La suite de l'été 67 a été à la hauteur des attentes créées par cette inauguration. Des ensembles aussi célèbres que la Scala de Milan, l'Opéra de Vienne, l'Opéra du théâtre Bolchoï et l'Orchestre philharmonique de Vienne, des chefs d'orchestres prestigieux comme Karl Boem et Herbert von Karajan, des œuvres aussi connues que le Requiem de Verdi, Tristan et Iseult de Wagner, Guerre et paix de Prokofiev ou Boris Godounov de Moussorgsky se sont succédé pendant six mois. Des œuvres moins célèbres mais tout aussi dignes de mention ont été créées pour Expo 67 par divers artistes : L'Homme et les régions polaires de Serge Garant, Labyrinthe de Murray Schafe, l'opéra Louis Riel de Harry Somers, sans oublier l'environnement sonore du pavillon du Québec qu'a composé Gilles Tremblay et qui lui a valu le prix Callixa-Lavallée.

Un musée mondial

Pour ce qui est des arts visuels, jamais le public québécois n'avait été mis en contact avec autant d'œuvres et artistes. À lui seul, le Musée d'art d'Expo 67 contenait des centaines de toiles et de sculptures provenant de tous les âges et de tous les coins du monde. Des peintures de Modigliani, Rembrant et Gauguin côtoyaient celles de Van Gogh, Rubens, Degas, Riopelle et autres grands maîtres. En plus de ces chefs-d'œuvre, les 42 pavillons nationaux recelaient leur part de trésors : œuvres américaines de pop art et de op art, sculptures de Xénakis, Picasso, Vedova, Soto, Pomodoro, Bonet, etc.

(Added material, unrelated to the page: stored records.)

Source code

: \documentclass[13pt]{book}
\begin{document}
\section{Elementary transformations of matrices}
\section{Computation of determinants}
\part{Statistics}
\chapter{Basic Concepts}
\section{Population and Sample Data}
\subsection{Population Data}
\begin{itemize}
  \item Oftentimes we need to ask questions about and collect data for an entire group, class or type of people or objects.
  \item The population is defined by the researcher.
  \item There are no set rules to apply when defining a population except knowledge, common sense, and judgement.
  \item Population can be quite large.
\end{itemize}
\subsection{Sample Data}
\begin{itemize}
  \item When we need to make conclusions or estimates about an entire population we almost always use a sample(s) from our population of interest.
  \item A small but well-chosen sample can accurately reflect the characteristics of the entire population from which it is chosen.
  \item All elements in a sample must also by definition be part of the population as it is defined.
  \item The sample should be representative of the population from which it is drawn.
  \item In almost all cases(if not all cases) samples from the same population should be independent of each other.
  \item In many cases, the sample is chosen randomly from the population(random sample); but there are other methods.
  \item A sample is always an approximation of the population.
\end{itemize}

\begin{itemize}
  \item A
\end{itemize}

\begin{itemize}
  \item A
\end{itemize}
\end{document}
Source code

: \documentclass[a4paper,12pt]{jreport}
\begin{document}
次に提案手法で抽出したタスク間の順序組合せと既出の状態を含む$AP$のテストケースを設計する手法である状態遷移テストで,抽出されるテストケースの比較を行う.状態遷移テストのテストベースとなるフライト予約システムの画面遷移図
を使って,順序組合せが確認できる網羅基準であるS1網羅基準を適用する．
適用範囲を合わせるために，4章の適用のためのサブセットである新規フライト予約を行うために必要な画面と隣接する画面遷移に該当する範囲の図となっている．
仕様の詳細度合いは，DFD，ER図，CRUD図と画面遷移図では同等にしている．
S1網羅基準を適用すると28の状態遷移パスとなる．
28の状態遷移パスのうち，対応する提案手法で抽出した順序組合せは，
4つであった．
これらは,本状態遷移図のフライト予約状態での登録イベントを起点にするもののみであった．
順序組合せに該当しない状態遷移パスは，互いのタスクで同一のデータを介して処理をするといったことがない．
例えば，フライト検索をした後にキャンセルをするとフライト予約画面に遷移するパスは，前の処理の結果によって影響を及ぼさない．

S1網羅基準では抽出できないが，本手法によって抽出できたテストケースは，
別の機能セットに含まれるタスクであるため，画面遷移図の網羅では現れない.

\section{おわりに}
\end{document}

La littérature n'a pas été négligée, loin de là. Le théâtre a pris le devant de la scène avec notamment des représentations d'Agamemnon d'Eschyle, d'Hamlet et de Romeo and Juliette de Shakespeare, du Soulier de satin de Claudel et bien d'autres. Durant tout l'été 67, un Salon du livre du Québec a permis à la population de prendre contact avec les livres et la littérature d'ici. Un important colloque international sur la poésie a réuni pendant une semaine 34 poètes provenant de 16 pays.
Mais ce n'est pas tant la qualité et la diversité des œuvres et des artistes réunis à Montréal pour l'Expo 67 qui en font l'événement culturel le plus important des 50 dernières années. Car si la chanson de Stéphane Venne promettait aux visiteurs du monde entier de leur faire " voir de grands espaces ", Expo 67 aura fait voir le monde à la population québécoise. Dans la foulée du vent de changement qui soufflait sur le Québec dans les années 60, cette prise de contact avec les cultures du monde entier aura permis à la culture québécoise de faire un énorme pas en avant.